How Can You Tell if Your Dog Has Toad Toxicity?
Toads are mostly active during the summer months and are likely to be encountered at dawn, dusk, and nighttime. If your dog has frothy saliva during this period, you may suspect toad poisoning. Some other indications include decreased heart rate, increased salivation, vomiting, and diarrhea.
Dogs are playful and will often run to the hedge or bush to explore or fetch something. When outside for a walk or exercise, your dog is bound to snuffle and scarf up leaves and objects that are not food. A large variety of plants contain substances that are harmful to pets. Therefore, if your dog uproots and chews these toxic plants, your fur friend can drool and foam at the mouth. Some of the poisonous plants include the oleander, American holly, chrysanthemum, and milkweed.
What Signs Show That Your Dog Has Plant Poisoning
After ingesting a plant that contains insoluble calcium oxalate crystals, your dog is likely to develop a high fever or may start to vomit. More so, these substances can also irritate your puppy’s mouth and lips and cause excessive salivation.
When to Worry
Outdoor exercises and walks help promote your rover’s health. However, your dog may come in contact with toxins that get absorbed rapidly in the bloodstream. These poisons can attack your dog’s vital organs like the heart and spine within minutes resulting in seizures or shortness of breath.
It is worrisome if your dog loses balance or collapses and stops breathing. Seek expert help immediately if your dog experiences any of these symptoms after coming in from outside. More so, it is wise to narrate to your vet the circumstances or events that lead to your fur friend’s problem.
How to Deal with Your Dog’s Frothy Saliva
Before you seek veterinary care, you should flush your puppy’s mouth with running water. Most importantly, your rover’s head should be pointed downwards during this process to avoid swallowing the water. The water should flow out of your fido’s mouth without constraint to prevent drowning.

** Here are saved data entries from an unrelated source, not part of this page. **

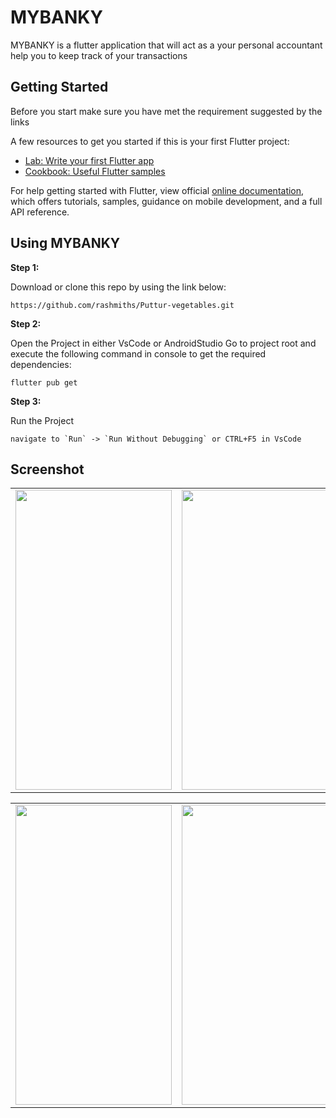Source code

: # MYBANKY

MYBANKY is a flutter application that will act as a your personal accountant help you to keep track of your transactions 


## Getting Started

Before you start make sure you have met the requirement suggested by the links

A few resources to get you started if this is your first Flutter project:

- [Lab: Write your first Flutter app](https://flutter.dev/docs/get-started/codelab)
- [Cookbook: Useful Flutter samples](https://flutter.dev/docs/cookbook)

For help getting started with Flutter, view official
[online documentation](https://flutter.dev/docs), which offers tutorials,
samples, guidance on mobile development, and a full API reference.

## Using MYBANKY

**Step 1:**

Download or clone this repo by using the link below:

```
https://github.com/rashmiths/Puttur-vegetables.git

```

**Step 2:**

Open the Project in either VsCode or AndroidStudio Go to project root and execute the following command in console to get the required dependencies: 

```
flutter pub get 
```

**Step 3:**

Run the Project

```
navigate to `Run` -> `Run Without Debugging` or CTRL+F5 in VsCode

```
## Screenshot

<table>
    <tr>
    <td><img src="https://user-images.githubusercontent.com/54366663/90974857-cabed280-e54c-11ea-8785-0d5ca859f2be.jpeg" width=250 height=480></td>        
    <td><img src="https://user-images.githubusercontent.com/54366663/90974858-d0b4b380-e54c-11ea-95cf-0e6f453cfa51.jpeg" width=250 height=480></td>    
  </tr>
 </table>
 <table>
    <tr>
    <td><img src="https://user-images.githubusercontent.com/54366663/90974862-d8745800-e54c-11ea-808f-e426ac035e3b.jpeg" width=250 height=480></td>        
    <td><img src="https://user-images.githubusercontent.com/54366663/90974865-dca07580-e54c-11ea-9344-796845c728b7.jpeg" width=250 height=480></td>    
    <td><img src=" https://user-images.githubusercontent.com/54366663/95341582-0aab0080-08d4-11eb-8f91-2d857bae1c97.jpeg" width=250 height=480></td>        
  </tr>
 <table>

However, foaming at the mouth during playtime is not always a toxicity issue. Sometimes your dog’s frothy saliva is not an indication of toad or plant poisoning. It may be that your dog is excited or has been playing hard. Therefore, you need to get your dog to slow down or rest in a cool place.

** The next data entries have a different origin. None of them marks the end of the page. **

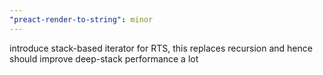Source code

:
 ```yaml
---
"preact-render-to-string": minor
---
```


introduce stack-based iterator for RTS, this replaces recursion
and hence should improve deep-stack performance a lot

Most dogs who have a developed routine that includes the outdoors always look forward to playing outside. The curiosity and playful nature of canines can cause your dog to snuffle and taste almost anything. While some of what your rover digs up is harmless, others are toxic and dangerous to most pets.
Playing and catching toads can cause your fur friend to foam at the mouth and could also develop more severe problems. Furthermore, over-exercising and playing for long hours can cause excessive drooling, which leads to foaming. Sometimes the frothy saliva is not a cause for concern and will stop once your dog cools down.